Холодная хмурая весна (весна только по названию) затягивалась, и в торговле поэтому продолжался застой,и вот другие фабрики стали сначала сокращать часы работы и увольнять рабочих, а потом закрылись совсем.

Бартон работал неполный день; Уилсон, работавший на фабрике Карсона, разумеется, вообще сидел без дела. Но его сын работал на машиностроительном заводе и, отличаясь старательностью, зарабатывал достаточно, чтобы при некоторой экономии могло хватить на всю семью. Однако Уилсона очень мучила мысль, что сыну приходится так долго кормить его. Он ходил унылый и подавленный.

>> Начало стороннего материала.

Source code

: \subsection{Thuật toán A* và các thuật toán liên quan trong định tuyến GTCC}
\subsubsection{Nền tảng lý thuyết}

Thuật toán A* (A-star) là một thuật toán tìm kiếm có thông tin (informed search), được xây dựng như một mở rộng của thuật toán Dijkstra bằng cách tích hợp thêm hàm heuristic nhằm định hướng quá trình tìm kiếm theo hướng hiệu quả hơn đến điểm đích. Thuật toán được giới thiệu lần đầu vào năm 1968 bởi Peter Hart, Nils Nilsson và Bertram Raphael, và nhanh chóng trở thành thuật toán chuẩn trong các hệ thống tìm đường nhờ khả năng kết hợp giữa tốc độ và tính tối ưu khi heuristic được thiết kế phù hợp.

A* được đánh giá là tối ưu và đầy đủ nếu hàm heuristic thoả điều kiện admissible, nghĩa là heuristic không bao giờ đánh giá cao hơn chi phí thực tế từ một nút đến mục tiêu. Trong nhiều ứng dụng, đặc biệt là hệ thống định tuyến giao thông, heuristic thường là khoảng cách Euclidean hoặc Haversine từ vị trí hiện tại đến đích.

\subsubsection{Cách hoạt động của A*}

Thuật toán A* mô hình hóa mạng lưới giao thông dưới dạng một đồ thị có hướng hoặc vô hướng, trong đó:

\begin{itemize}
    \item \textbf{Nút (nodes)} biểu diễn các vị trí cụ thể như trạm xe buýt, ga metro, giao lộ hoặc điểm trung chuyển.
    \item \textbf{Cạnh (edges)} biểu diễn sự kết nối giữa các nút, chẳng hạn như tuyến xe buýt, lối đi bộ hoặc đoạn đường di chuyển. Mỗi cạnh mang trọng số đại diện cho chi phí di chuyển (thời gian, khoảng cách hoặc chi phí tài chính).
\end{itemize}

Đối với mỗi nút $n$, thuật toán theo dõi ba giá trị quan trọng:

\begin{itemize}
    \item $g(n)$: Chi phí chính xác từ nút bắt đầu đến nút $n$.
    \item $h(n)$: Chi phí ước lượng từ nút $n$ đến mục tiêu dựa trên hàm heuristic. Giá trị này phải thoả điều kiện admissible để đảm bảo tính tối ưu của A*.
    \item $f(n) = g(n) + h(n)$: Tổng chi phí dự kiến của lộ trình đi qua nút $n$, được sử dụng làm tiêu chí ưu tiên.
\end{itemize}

Бартон же был мрачен и зол на все человечество, а на богачей особенно. Однажды вечером, когда по-рождественски холодная погода казалась особенно холодной, так как на дворе в шесть часов вечера было еще светло, когда во все щели и отверстия задувал ледяной ветер, Бартон сидел в угрюмом раздумье у еле тлевшего в очаге огня, прислушиваясь, не раздадутся ли шаги Мэри, и в глубине души надеясь, что ее приход хоть немного приободрит его. Дверь отворилась, и в комнату вошел Уилсон, еле переводя дух от быстрой ходьбы.

– Нет ли у тебя немного денег, Бартон? – спросил он.

– Откуда же? Да и у кого они сейчас есть, хотелось бы мне знать. А зачем тебе деньги?

– Они не мне нужны, хоть у меня их тоже нет. Но ты знаешь Бена Дейвенпорта, который работал у Карсона? Он болен – лежит в лихорадке, а дома ни единого полена, ни единой картофелины.

– Я же сказал тебе, что у меня нет денег, – повторил Бартон.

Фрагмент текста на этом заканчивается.